Después de A sangre fría, esa novela con la que -como dijo el argentino Rodrigo Fresán- produjo un sismo en los penthouses de Manhattan, Capote nunca volvería al mismo lugar de agudeza y virtuosismo. Su gran triunfo literario se convirtió en el comienzo de un declive incontenible, y aquel muchacho melancólico y atormentado, que siempre permaneció dentro de uno de los escritores más mediáticos de la historia, comenzó a perderse en la vorágine y el vértigo, sin desaparecer del todo: a los 11 años le escribió a su padre biológico, Arch Persons: “Como sabrás, mi apellido ya no es Persons sino Capote, y me gustaría que en el futuro te dirigieras a mí como Truman Capote, ya que todo el mundo me llama así”. El mismo niño asomaba cuando, poco antes de morir, le mandó un telegrama a su pareja, Jack Dunphy, que sólo decía: “Te extraño te necesito escríbeme cuando puedas te espero amor Truman”.

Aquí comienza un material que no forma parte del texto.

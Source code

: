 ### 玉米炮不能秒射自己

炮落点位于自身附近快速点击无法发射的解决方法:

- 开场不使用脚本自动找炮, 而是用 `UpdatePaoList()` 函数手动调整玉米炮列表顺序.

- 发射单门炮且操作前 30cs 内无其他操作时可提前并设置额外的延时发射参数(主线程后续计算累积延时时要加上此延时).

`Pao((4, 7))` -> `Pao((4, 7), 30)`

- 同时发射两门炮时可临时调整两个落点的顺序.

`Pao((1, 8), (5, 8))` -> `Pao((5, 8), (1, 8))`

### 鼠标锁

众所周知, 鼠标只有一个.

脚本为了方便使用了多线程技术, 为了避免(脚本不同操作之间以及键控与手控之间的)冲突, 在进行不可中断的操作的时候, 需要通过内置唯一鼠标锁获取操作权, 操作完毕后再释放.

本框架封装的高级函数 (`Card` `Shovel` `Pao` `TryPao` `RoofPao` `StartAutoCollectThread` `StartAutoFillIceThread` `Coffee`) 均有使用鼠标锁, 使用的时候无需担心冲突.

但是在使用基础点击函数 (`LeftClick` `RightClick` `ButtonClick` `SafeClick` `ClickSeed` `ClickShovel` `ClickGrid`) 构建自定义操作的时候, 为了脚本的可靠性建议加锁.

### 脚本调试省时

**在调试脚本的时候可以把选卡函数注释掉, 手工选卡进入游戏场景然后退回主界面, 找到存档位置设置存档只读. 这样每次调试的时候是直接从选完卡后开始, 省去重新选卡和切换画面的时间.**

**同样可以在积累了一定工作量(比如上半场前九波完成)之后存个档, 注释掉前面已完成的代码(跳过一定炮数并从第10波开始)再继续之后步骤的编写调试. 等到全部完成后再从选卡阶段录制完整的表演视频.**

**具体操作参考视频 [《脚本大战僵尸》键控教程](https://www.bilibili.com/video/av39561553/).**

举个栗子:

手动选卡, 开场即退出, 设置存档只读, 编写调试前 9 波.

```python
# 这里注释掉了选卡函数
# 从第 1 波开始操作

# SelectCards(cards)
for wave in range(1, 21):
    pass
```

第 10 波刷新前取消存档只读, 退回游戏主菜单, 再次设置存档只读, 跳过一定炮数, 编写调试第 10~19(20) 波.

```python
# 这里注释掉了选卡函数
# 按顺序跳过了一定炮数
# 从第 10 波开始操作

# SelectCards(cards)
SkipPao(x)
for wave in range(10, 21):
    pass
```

A la inversa, en Los primeros cuentos -que escribió antes de cumplir los 20 años-, ya se asoma el futuro escritor: en esos escenarios mínimos resuenan las profundidades del pantano, resurgen los sensoriales ecos sureños como una melodía silbada con timidez. A la melancolía agridulce de los adolescentes que padecen las miradas del entorno se suman una serie de niños protagonistas de historias diversas, un novio perfecto que deja el pueblo para estudiar en Nueva Orleans, veteranas que temen la muerte y otras que elucubran asesinar a sus maridos, así como un acabado relato sobre una negra que llega a Nueva York para trabajar como cocinera, y en el que una recordada cita de Faulkner tintinea como un mantra: “¿Cuántas veces he estado a cubierto de la lluvia bajo techo ajeno, pensando en mi hogar?”. En esa narración, Lucy dice que siempre quiso ir al norte y “vivir como un ser humano”, pero un día descubre que “la ciudad no es lugar para alguien que viene de la tierra”. Otro de los mas logrados es la historia de la extraña y sensible señorita Belle Rankin: “Yo estaba sentado en el porche, mirando a una negra que se acercaba y preguntándome cómo podía llevar sobre la cabeza semejante atado de ropa sucia. Se detuvo y respondió a mi saludo con una risa, esa risa oscura y arrastrada de los negros”.

Se trata de textos simples, certeros y realistas, contados desde la experiencia de alguien que ha sobrevolado esa plaza de sueños marchitos, o esos rodeos “donde comienza el mundo”, y que ha logrado reducir a su mínima expresión humana composiciones que se abren como un abanico, tienen giros inesperados y causan sonrisas e inquietud a quienes comprenden sus pinceladas tempranas.

El sur que describe Capote se parece a los alrededores de los pueblos de Faulkner, donde el paso del tiempo se representa con la múltiple fluidez de la conciencia y la aflicción. Estos experimentos literarios les dan forma a los primeros rasgos de quien se volvería un ícono del siglo XX, y pocas cosas son tan seductoras como estos seres que sueñan con perderse -o encontrarse- antes del final, que, como sabemos, nunca es feliz.

Los primeros cuentos

De Truman Capote. Buenos Aires, Lumen, 2017. 133 páginas.